╭─ Supplied data

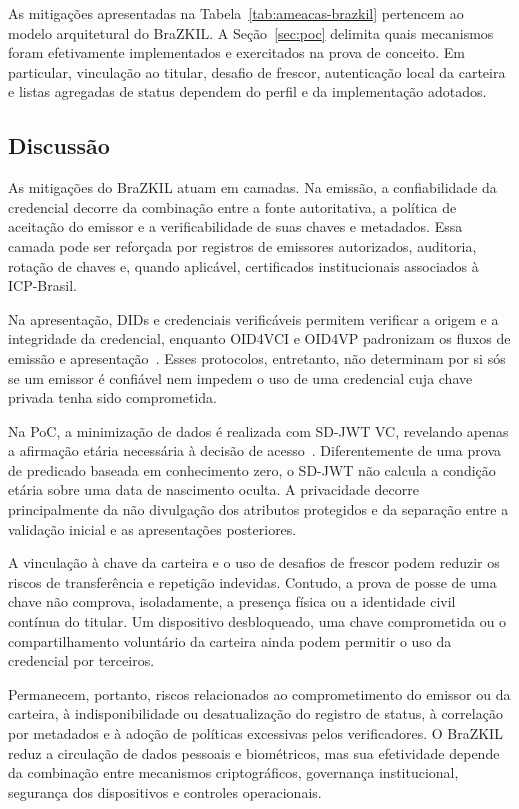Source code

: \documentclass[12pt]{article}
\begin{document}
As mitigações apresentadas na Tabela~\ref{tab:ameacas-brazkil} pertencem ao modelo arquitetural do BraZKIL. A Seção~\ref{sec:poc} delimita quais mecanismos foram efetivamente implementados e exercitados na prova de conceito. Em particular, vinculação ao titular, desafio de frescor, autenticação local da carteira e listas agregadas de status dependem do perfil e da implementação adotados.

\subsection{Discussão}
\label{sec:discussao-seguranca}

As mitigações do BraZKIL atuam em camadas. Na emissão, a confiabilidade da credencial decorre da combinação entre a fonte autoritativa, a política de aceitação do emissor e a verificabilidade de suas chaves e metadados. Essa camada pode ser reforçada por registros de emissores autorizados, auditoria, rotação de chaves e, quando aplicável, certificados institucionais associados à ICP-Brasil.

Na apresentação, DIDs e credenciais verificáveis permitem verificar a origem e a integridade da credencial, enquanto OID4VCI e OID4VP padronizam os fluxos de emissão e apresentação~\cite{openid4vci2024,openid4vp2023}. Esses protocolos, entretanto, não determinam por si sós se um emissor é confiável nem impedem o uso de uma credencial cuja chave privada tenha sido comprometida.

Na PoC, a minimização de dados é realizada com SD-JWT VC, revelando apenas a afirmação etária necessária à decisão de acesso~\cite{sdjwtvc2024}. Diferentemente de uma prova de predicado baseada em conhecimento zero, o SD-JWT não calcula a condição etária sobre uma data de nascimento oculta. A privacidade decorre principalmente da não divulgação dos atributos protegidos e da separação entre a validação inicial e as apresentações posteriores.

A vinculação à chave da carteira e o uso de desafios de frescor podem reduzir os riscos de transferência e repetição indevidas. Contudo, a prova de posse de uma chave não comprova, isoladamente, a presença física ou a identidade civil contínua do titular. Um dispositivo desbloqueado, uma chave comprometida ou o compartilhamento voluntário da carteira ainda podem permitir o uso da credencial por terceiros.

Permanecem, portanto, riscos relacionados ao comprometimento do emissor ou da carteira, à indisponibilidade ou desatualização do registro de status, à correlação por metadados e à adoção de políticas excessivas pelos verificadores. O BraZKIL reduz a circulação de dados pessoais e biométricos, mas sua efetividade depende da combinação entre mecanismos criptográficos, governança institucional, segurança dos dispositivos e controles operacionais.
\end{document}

╰─

What you need to do:
Retype the entire listing exactly as it appears, dropping only the pictures.

Reply:
Source code

: \documentclass[12pt]{article}
\begin{document}
As mitigações apresentadas na Tabela~\ref{tab:ameacas-brazkil} pertencem ao modelo arquitetural do BraZKIL. A Seção~\ref{sec:poc} delimita quais mecanismos foram efetivamente implementados e exercitados na prova de conceito. Em particular, vinculação ao titular, desafio de frescor, autenticação local da carteira e listas agregadas de status dependem do perfil e da implementação adotados.

\subsection{Discussão}
\label{sec:discussao-seguranca}

As mitigações do BraZKIL atuam em camadas. Na emissão, a confiabilidade da credencial decorre da combinação entre a fonte autoritativa, a política de aceitação do emissor e a verificabilidade de suas chaves e metadados. Essa camada pode ser reforçada por registros de emissores autorizados, auditoria, rotação de chaves e, quando aplicável, certificados institucionais associados à ICP-Brasil.

Na apresentação, DIDs e credenciais verificáveis permitem verificar a origem e a integridade da credencial, enquanto OID4VCI e OID4VP padronizam os fluxos de emissão e apresentação~\cite{openid4vci2024,openid4vp2023}. Esses protocolos, entretanto, não determinam por si sós se um emissor é confiável nem impedem o uso de uma credencial cuja chave privada tenha sido comprometida.

Na PoC, a minimização de dados é realizada com SD-JWT VC, revelando apenas a afirmação etária necessária à decisão de acesso~\cite{sdjwtvc2024}. Diferentemente de uma prova de predicado baseada em conhecimento zero, o SD-JWT não calcula a condição etária sobre uma data de nascimento oculta. A privacidade decorre principalmente da não divulgação dos atributos protegidos e da separação entre a validação inicial e as apresentações posteriores.

A vinculação à chave da carteira e o uso de desafios de frescor podem reduzir os riscos de transferência e repetição indevidas. Contudo, a prova de posse de uma chave não comprova, isoladamente, a presença física ou a identidade civil contínua do titular. Um dispositivo desbloqueado, uma chave comprometida ou o compartilhamento voluntário da carteira ainda podem permitir o uso da credencial por terceiros.

Permanecem, portanto, riscos relacionados ao comprometimento do emissor ou da carteira, à indisponibilidade ou desatualização do registro de status, à correlação por metadados e à adoção de políticas excessivas pelos verificadores. O BraZKIL reduz a circulação de dados pessoais e biométricos, mas sua efetividade depende da combinação entre mecanismos criptográficos, governança institucional, segurança dos dispositivos e controles operacionais.
\end{document}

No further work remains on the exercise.